Saved entries

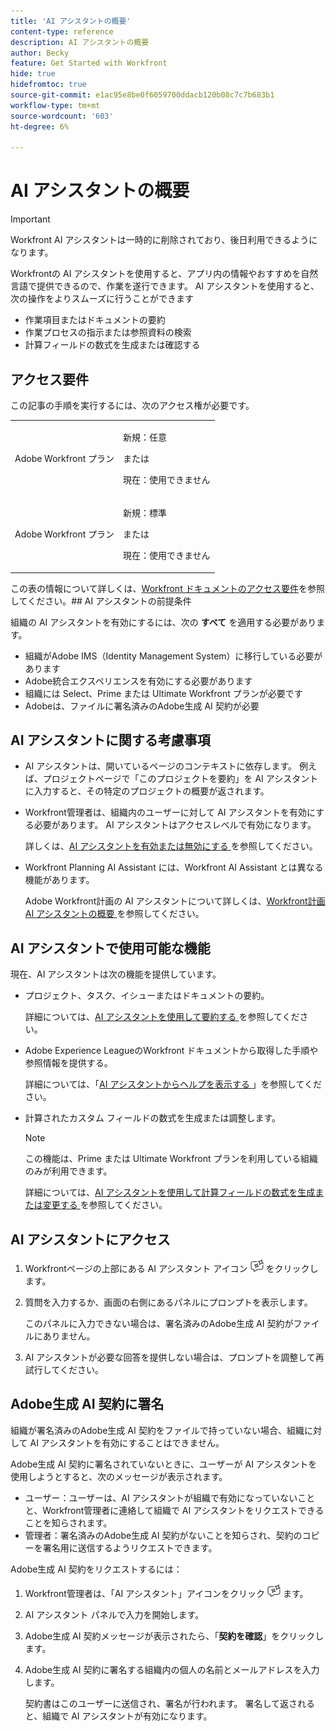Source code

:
 ```yaml
---
title: 'AI アシスタントの概要'
content-type: reference
description: AI アシスタントの概要
author: Becky
feature: Get Started with Workfront
hide: true
hidefromtoc: true
source-git-commit: e1ac95e8be0f6059700ddacb120b08c7c7b683b1
workflow-type: tm+mt
source-wordcount: '603'
ht-degree: 6%

---
```


# AI アシスタントの概要

>[!IMPORTANT]
>
>Workfront AI アシスタントは一時的に削除されており、後日利用できるようになります。

Workfrontの AI アシスタントを使用すると、アプリ内の情報やおすすめを自然言語で提供できるので、作業を遂行できます。 AI アシスタントを使用すると、次の操作をよりスムーズに行うことができます

* 作業項目またはドキュメントの要約
* 作業プロセスの指示または参照資料の検索
* 計算フィールドの数式を生成または確認する

## アクセス要件

この記事の手順を実行するには、次のアクセス権が必要です。

<table style="table-layout:auto"> 
 <col> 
 <col> 
 <tbody> 
  <tr> 
   <td role="rowheader">Adobe Workfront プラン</td> 
   <td><p>新規：任意</p>
       <p>または</p>
       <p>現在：使用できません</p></td>
  </tr> 
  <tr> 
   <td role="rowheader">Adobe Workfront プラン</td> 
   <td><p>新規：標準</p>
       <p>または</p>
       <p>現在：使用できません</p></td>
  </tr> 
 </tbody> 
</table>

この表の情報について詳しくは、[Workfront ドキュメントのアクセス要件](/help/quicksilver/administration-and-setup/add-users/access-levels-and-object-permissions/access-level-requirements-in-documentation.md)を参照してください。## AI アシスタントの前提条件

組織の AI アシスタントを有効にするには、次の **すべて** を適用する必要があります。

* 組織がAdobe IMS（Identity Management System）に移行している必要があります
* Adobe統合エクスペリエンスを有効にする必要があります
* 組織には Select、Prime または Ultimate Workfront プランが必要です
* Adobeは、ファイルに署名済みのAdobe生成 AI 契約が必要

## AI アシスタントに関する考慮事項

* AI アシスタントは、開いているページのコンテキストに依存します。 例えば、プロジェクトページで「このプロジェクトを要約」を AI アシスタントに入力すると、その特定のプロジェクトの概要が返されます。
* Workfront管理者は、組織内のユーザーに対して AI アシスタントを有効にする必要があります。 AI アシスタントはアクセスレベルで有効になります。

  詳しくは、[AI アシスタントを有効または無効にする ](/help/quicksilver/workfront-basics/ai-assistant/enable-or-disable-assistant.md) を参照してください。

* Workfront Planning AI Assistant には、Workfront AI Assistant とは異なる機能があります。

  Adobe Workfront計画の AI アシスタントについて詳しくは、[Workfront計画 AI アシスタントの概要 ](/help/quicksilver/planning/general/planning-ai-assistant-overview.md) を参照してください。


## AI アシスタントで使用可能な機能

現在、AI アシスタントは次の機能を提供しています。

* プロジェクト、タスク、イシューまたはドキュメントの要約。

  詳細については、[AI アシスタントを使用して要約する ](/help/quicksilver/workfront-basics/ai-assistant/summarize-this.md) を参照してください。

* Adobe Experience LeagueのWorkfront ドキュメントから取得した手順や参照情報を提供する。

  詳細については、「[AI アシスタントからヘルプを表示する ](/help/quicksilver/workfront-basics/ai-assistant/use-ai-to-retrieve-instructions.md)」を参照してください。

* 計算されたカスタム フィールドの数式を生成または調整します。

  >[!NOTE]
  >
  >この機能は、Prime または Ultimate Workfront プランを利用している組織のみが利用できます。

  詳細については、[AI アシスタントを使用して計算フィールドの数式を生成または変更する ](/help/quicksilver/workfront-basics/ai-assistant/use-ai-assistant-to-check-formulas.md) を参照してください。

## AI アシスタントにアクセス

1. Workfrontページの上部にある AI アシスタント アイコン ![](/help/quicksilver/workfront-basics/ai-assistant/assets/ai-assistant-icon.png) をクリックします。
1. 質問を入力するか、画面の右側にあるパネルにプロンプトを表示します。

   このパネルに入力できない場合は、署名済みのAdobe生成 AI 契約がファイルにありません。

1. AI アシスタントが必要な回答を提供しない場合は、プロンプトを調整して再試行してください。

## Adobe生成 AI 契約に署名

組織が署名済みのAdobe生成 AI 契約をファイルで持っていない場合、組織に対して AI アシスタントを有効にすることはできません。

Adobe生成 AI 契約に署名されていないときに、ユーザーが AI アシスタントを使用しようとすると、次のメッセージが表示されます。

* ユーザー：ユーザーは、AI アシスタントが組織で有効になっていないことと、Workfront管理者に連絡して組織で AI アシスタントをリクエストできることを知らされます。
* 管理者：署名済みのAdobe生成 AI 契約がないことを知らされ、契約のコピーを署名用に送信するようリクエストできます。

Adobe生成 AI 契約をリクエストするには：

1. Workfront管理者は、「AI アシスタント」アイコンをクリック ![](/help/quicksilver/workfront-basics/ai-assistant/assets/ai-assistant-icon.png) ます。
1. AI アシスタント パネルで入力を開始します。
1. Adobe生成 AI 契約メッセージが表示されたら、「**契約を確認**」をクリックします。
1. Adobe生成 AI 契約に署名する組織内の個人の名前とメールアドレスを入力します。

   契約書はこのユーザーに送信され、署名が行われます。 署名して返されると、組織で AI アシスタントが有効になります。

▶ _WHAT THE TASK REQUIRES_:
Count the lines in the records that contain the word "basics", and give only that number.

▶ _THE COMPLETED TASK_:
6